Saved data entries
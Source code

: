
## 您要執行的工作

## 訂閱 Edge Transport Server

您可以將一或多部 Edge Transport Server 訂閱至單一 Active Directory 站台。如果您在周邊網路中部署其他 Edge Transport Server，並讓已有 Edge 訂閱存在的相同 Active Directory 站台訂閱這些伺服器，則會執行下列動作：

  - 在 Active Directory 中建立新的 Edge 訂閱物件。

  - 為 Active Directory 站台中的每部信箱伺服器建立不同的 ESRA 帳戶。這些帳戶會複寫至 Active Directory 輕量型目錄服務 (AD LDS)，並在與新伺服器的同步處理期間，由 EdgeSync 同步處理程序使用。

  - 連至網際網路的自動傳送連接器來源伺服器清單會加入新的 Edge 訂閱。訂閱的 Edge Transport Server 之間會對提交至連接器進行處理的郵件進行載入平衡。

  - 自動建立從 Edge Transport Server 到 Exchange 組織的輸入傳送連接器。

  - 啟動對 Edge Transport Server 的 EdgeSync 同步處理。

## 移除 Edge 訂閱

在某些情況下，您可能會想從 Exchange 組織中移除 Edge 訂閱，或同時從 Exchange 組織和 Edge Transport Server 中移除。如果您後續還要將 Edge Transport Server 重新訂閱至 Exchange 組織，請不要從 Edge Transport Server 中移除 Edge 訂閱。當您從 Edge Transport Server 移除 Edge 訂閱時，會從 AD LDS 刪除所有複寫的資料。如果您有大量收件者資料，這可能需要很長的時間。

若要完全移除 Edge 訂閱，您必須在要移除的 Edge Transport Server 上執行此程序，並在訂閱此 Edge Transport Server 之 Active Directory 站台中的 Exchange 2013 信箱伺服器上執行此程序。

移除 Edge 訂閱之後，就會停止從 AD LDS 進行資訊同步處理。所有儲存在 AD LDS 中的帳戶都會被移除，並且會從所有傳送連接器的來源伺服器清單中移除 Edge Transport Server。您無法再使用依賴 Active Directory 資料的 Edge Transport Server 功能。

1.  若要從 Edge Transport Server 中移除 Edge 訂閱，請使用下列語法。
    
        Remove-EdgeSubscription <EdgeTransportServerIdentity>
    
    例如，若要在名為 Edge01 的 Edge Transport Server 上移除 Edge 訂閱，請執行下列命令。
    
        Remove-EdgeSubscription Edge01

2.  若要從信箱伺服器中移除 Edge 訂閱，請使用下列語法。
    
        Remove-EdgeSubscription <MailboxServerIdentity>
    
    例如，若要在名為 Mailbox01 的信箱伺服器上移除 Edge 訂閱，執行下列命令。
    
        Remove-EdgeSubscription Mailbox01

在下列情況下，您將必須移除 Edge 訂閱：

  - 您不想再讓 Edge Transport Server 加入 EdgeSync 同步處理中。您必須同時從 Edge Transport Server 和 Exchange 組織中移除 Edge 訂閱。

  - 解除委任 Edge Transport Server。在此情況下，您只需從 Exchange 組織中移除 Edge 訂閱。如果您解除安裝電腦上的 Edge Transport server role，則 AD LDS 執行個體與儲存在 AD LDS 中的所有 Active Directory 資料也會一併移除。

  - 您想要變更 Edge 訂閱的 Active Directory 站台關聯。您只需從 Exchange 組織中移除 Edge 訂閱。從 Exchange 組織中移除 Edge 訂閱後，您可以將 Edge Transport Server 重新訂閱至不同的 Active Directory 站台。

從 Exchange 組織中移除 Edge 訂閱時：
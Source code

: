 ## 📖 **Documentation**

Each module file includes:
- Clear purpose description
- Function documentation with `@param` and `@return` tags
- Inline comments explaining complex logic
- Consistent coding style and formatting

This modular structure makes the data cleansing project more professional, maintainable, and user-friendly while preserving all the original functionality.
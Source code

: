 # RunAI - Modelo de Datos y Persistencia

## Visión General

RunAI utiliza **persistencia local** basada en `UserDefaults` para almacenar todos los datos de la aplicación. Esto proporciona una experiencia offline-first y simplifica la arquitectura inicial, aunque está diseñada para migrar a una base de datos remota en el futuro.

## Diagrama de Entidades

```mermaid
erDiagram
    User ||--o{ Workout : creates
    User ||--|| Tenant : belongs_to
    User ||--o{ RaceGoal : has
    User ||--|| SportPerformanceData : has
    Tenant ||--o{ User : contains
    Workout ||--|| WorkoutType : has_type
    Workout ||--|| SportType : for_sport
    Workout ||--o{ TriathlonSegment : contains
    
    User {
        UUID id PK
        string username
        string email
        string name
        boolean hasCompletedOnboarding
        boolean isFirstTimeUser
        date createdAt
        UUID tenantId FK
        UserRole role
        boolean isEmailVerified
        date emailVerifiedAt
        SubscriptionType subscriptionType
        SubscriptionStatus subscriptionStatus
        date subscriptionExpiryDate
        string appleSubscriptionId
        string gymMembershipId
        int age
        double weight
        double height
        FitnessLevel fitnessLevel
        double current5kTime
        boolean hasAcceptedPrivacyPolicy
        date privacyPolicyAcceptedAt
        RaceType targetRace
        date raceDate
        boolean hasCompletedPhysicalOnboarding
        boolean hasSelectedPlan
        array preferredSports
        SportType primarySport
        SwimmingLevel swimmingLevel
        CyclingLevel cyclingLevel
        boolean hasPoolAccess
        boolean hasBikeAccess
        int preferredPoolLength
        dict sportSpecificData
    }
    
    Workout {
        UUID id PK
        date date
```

Assigned task
Return, please, the lines of the data from the first through the line containing "若要完全移除 Edge 訂閱，您必須在要移除的", both kept, exactly as they stand and nothing more.

Worked solution
Source code

:
## 您要執行的工作

## 訂閱 Edge Transport Server

您可以將一或多部 Edge Transport Server 訂閱至單一 Active Directory 站台。如果您在周邊網路中部署其他 Edge Transport Server，並讓已有 Edge 訂閱存在的相同 Active Directory 站台訂閱這些伺服器，則會執行下列動作：

  - 在 Active Directory 中建立新的 Edge 訂閱物件。

  - 為 Active Directory 站台中的每部信箱伺服器建立不同的 ESRA 帳戶。這些帳戶會複寫至 Active Directory 輕量型目錄服務 (AD LDS)，並在與新伺服器的同步處理期間，由 EdgeSync 同步處理程序使用。

  - 連至網際網路的自動傳送連接器來源伺服器清單會加入新的 Edge 訂閱。訂閱的 Edge Transport Server 之間會對提交至連接器進行處理的郵件進行載入平衡。

  - 自動建立從 Edge Transport Server 到 Exchange 組織的輸入傳送連接器。

  - 啟動對 Edge Transport Server 的 EdgeSync 同步處理。

## 移除 Edge 訂閱

在某些情況下，您可能會想從 Exchange 組織中移除 Edge 訂閱，或同時從 Exchange 組織和 Edge Transport Server 中移除。如果您後續還要將 Edge Transport Server 重新訂閱至 Exchange 組織，請不要從 Edge Transport Server 中移除 Edge 訂閱。當您從 Edge Transport Server 移除 Edge 訂閱時，會從 AD LDS 刪除所有複寫的資料。如果您有大量收件者資料，這可能需要很長的時間。

若要完全移除 Edge 訂閱，您必須在要移除的 Edge Transport Server 上執行此程序，並在訂閱此 Edge Transport Server 之 Active Directory 站台中的 Exchange 2013 信箱伺服器上執行此程序。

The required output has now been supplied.